If we look at this growth, we see a Singularity – the equations for super- exponential growth imply an event horizon of sorts where population appears to be growing infinitely. So if populations keep on growing like the figure shows (Figure 1), what will we be confronted with - infinite population growth, immortality, or zero population growth? Will an evident tipping point be reached. Many researchers have tried to answer this question and some forecast the date where human population will approach infinity. The real situation is different however for our human population is slowing to a steady state, which is the demographic transition while more and more people are living in cities. This convergence is shown in Figure 2.

World population will not grow to infinity but is likely to stabilise this century while at the same time most populations will live in cities of one size or another. So what happens when all the world’s a city – will we still speak of cities? Of course, but this still poses an enormous and increasing problem about what a city actually is. But what is clear is that we will not all live in one giant city.

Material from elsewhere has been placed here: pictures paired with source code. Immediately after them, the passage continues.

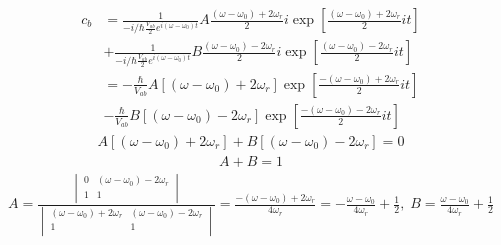 \begin{enumerate}
\begin{align*}
              c_b & = \frac{1}{-i/\hbar \frac{V_{ab}}{2}e^{i(\omega-\omega_0)t}}
              A
              \frac{(\omega-\omega_0) + 2\omega_r}{2} i
              \exp\left[
                      \frac{(\omega-\omega_0) + 2\omega_r}{2} it
                      \right] \\
                  & + \frac{1}{-i/\hbar \frac{V_{ab}}{2}e^{i(\omega-\omega_0)t}}B\frac{(\omega-\omega_0) - 2\omega_r}{2} i
              \exp\left[
                      \frac{(\omega-\omega_0) - 2\omega_r}{2} it
                      \right] \\
                  & =
              -\frac{\hbar }{V_{ab}}
              A
                  [(\omega-\omega_0) + 2\omega_r]
              \exp\left[
                      \frac{-(\omega-\omega_0) + 2\omega_r}{2} it
                      \right] \\
                  & - \frac{\hbar}{ V_{ab}}
              B
                  [(\omega-\omega_0) - 2\omega_r]
              \exp\left[
                      \frac{-(\omega-\omega_0) - 2\omega_r}{2} it
                      \right]
          \end{align*}
          \begin{align*}
              A
                  [(\omega-\omega_0) + 2\omega_r]
              + B[(\omega-\omega_0) - 2\omega_r] = 0
          \end{align*}
          \begin{align*}
              A+B=1
          \end{align*}
          \begin{align*}
              A = \frac{\begin{vmatrix}
                          0 & (\omega-\omega_0) - 2\omega_r \\
                          1 & 1                             \\
                      \end{vmatrix}}{\begin{vmatrix}
                          (\omega-\omega_0) + 2\omega_r & (\omega-\omega_0) - 2\omega_r \\
                          1                             & 1                             \\
                      \end{vmatrix}} =
              \frac{
                  -(\omega-\omega_0) + 2\omega_r
              }{4\omega_r} = -\frac{\omega-\omega_0}{4\omega_r} + \frac{1}{2}, \;
              B= \frac{\omega-\omega_0}{4\omega_r} + \frac{1}{2}

\end{align*}
\end{enumerate}
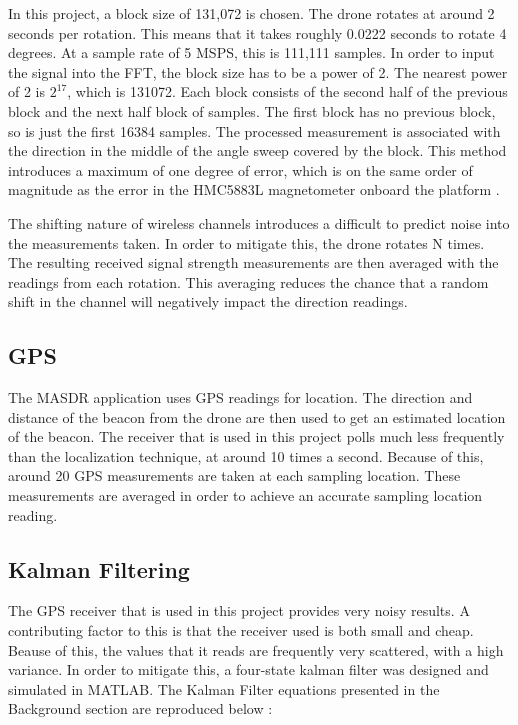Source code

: In this project, a block size of 131,072 is chosen. The drone rotates at around 2 seconds per rotation. This means that it takes roughly 0.0222 seconds to rotate 4 degrees. At a sample rate of 5 MSPS, this is 111,111 samples. In order to input the signal into the FFT, the block size has to be a power of 2. The nearest power of 2 is $2^{17}$, which is 131072. Each block consists of the second half of the previous block and the next half block of samples. The first block has no previous block, so is just the first 16384 samples. The processed measurement is associated with the direction in the middle of the angle sweep covered by the block. This method introduces a maximum of one degree of error, which is on the same order of magnitude as the error in the HMC5883L magnetometer onboard the platform \cite{magnetometer_data}. \par 
The shifting nature of wireless channels introduces a difficult to predict noise into the measurements taken. In order to mitigate this, the drone rotates N times. The resulting received signal strength measurements are then averaged with the readings from each rotation. This averaging reduces the chance that a random shift in the channel will negatively impact the direction readings. \par 

\subsection{GPS}
The MASDR application uses GPS readings for location. The direction and distance of the beacon from the drone are then used to get an estimated location of the beacon. The receiver that is used in this project polls much less frequently than the localization technique, at around 10 times a second. Because of this, around 20 GPS measurements are taken at each sampling location. These measurements are averaged in order to achieve an accurate sampling location reading.\par
 \subsection{Kalman Filtering}\label{methods:kf}
 The GPS receiver that is used in this project provides very noisy results. A contributing factor to this is that the receiver used is both small and cheap. Beause of this, the values that it reads are frequently very scattered, with a high variance. In order to mitigate this, a four-state kalman filter was designed and simulated in MATLAB. The Kalman Filter equations presented in the Background section are reproduced below \cite{kf_book}: \par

In fact the really giant cities are a decreasing proportion.

Since 1975, the smaller big cities are increasing (Batty, M & Marshall, 2017).

Figure 2. The demographic transition accompanying with population growth

If you wish to explore this question further, then please look at my book Inventing Future Cities which is online and available in Chinese.

http://spatialcomplexity.blogweb.casa.ucl.ac.uk/files/2020/10/Batty-人工智能和可计算的城市-.pdf There we show how important it is to be very careful about defining the boundaries of cities as this whole question depends on how we make distinctions between cities of different sizes and even whether this distinction is meaningful any more (Batty, 2018)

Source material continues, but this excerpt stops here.